The YU7, positioned as a mid‑to‑large “family intelligent flagship SUV,” went on sale in October 2025 with a starting price of about RMB 253,500 (roughly $35,000). It is Xiaomi Auto’s second production model after the SU7 sedan and is pitched directly against mainstream electric SUVs such as Tesla’s Model Y and Li Auto’s L series, aiming to combine Xiaomi’s consumer electronics brand strength with competitive pricing and dealer availability.
January is typically a soft month for China’s auto market, after heavy year‑end deliveries and incentives in December. That context makes the YU7’s performance notable: while Tesla’s Model Y slid to 16,845 units in January and placed 20th — a sharp reversal from its 65,874‑unit December peak — the YU7 held up relatively well, suggesting demand for Xiaomi’s SUV has some resilience beyond month‑end promotions.
The sales boost also coincides with strategic shifts inside Xiaomi Auto. Lei Jun has said the original SU7 is out of production; the model delivered more than 380,000 units from its April 2024 launch through early 2026. Xiaomi’s cumulative vehicle deliveries are now approaching 600,000, with 2025 deliveries topping 410,000 and the company setting an ambitious 2026 target of 550,000 units.
A YU7 was recently spotted on a California highway with local test plates, prompting speculation about a U.S. launch. Lei Jun dismissed immediate plans to enter the American market, suggesting the car was likely purchased by a supplier or peer for benchmarking. Still, the sighting underscores growing external interest in Xiaomi’s vehicles and feeds discussion about the firm’s longer‑term international ambitions.

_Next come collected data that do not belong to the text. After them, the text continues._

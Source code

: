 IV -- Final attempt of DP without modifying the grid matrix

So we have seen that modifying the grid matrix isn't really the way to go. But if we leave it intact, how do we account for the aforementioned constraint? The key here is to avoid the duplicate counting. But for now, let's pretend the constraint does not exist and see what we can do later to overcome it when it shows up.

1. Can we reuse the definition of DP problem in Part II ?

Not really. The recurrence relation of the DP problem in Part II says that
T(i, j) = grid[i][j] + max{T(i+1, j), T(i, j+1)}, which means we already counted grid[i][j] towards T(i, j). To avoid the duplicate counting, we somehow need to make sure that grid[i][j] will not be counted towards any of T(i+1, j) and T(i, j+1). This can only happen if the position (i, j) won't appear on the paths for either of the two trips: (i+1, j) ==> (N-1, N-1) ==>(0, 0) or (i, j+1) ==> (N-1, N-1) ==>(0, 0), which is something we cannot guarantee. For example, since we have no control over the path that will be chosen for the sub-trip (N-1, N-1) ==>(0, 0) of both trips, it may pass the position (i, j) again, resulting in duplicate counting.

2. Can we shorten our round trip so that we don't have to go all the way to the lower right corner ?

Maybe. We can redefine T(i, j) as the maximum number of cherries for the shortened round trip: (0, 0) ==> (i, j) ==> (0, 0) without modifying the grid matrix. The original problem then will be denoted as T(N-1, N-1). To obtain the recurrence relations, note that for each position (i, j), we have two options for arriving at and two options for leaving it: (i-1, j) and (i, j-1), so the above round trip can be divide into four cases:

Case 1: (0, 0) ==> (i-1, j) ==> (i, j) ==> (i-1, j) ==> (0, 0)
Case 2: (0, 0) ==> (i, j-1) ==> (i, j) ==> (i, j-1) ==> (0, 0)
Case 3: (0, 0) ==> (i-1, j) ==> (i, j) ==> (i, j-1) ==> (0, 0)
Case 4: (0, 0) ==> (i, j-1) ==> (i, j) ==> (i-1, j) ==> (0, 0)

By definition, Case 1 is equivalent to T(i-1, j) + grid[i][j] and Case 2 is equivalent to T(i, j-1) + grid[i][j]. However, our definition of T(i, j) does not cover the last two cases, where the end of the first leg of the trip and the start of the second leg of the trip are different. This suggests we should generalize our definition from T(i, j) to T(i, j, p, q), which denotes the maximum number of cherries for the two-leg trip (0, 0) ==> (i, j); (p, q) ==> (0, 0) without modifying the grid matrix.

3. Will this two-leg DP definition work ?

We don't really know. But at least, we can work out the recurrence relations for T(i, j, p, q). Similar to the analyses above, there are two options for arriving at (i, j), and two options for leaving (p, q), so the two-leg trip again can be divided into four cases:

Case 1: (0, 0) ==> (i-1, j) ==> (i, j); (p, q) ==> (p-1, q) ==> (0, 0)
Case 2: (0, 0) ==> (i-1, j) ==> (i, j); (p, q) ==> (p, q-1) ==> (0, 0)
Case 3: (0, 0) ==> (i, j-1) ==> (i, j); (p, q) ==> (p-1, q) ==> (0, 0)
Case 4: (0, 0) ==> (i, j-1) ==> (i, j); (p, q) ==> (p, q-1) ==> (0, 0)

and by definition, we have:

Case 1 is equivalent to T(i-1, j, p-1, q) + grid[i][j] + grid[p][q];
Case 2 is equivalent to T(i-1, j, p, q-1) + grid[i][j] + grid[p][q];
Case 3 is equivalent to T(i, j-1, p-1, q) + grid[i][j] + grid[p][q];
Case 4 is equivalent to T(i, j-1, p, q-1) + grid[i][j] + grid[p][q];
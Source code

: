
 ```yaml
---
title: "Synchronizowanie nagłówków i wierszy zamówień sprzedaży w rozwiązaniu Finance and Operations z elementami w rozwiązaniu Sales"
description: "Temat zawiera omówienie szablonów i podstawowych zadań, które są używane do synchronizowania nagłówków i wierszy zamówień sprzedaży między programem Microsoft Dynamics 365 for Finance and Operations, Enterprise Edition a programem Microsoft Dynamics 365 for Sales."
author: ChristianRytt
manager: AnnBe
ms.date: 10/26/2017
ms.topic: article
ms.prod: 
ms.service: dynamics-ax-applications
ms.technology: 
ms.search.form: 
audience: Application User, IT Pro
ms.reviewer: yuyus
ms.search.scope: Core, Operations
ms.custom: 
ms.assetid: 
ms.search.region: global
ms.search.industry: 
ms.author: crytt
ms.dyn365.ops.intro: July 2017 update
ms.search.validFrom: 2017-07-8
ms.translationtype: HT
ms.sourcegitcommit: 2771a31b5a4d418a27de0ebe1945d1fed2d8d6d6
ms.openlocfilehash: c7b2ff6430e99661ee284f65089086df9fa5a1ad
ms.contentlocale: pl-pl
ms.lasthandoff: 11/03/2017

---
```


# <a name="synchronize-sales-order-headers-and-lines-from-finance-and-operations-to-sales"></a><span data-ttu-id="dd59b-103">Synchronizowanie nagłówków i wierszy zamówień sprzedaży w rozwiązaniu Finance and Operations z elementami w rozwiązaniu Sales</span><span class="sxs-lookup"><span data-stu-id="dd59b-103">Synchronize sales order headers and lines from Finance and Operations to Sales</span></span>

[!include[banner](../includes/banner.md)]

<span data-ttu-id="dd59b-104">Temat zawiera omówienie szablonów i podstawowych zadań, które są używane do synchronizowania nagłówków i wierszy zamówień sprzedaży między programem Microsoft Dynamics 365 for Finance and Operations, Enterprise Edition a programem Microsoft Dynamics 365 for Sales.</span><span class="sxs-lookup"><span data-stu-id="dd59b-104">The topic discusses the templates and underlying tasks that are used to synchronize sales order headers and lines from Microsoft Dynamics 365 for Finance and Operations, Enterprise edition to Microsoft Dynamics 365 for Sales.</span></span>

Xiaomi’s January showing matters because it signals the arrival of nontraditional tech brands as meaningful players in China’s mass EV market. The company leverages an existing retail footprint, a loyal consumer base and software capabilities to sell high‑margin hardware at scale. For incumbents and foreign competitors, the YU7’s rise highlights intensifying pressure in the mid‑to‑high SUV segment and the continuing volatility of retail rankings in a market shaped by seasonal incentives, shifting subsidies and rapid new‑model launches.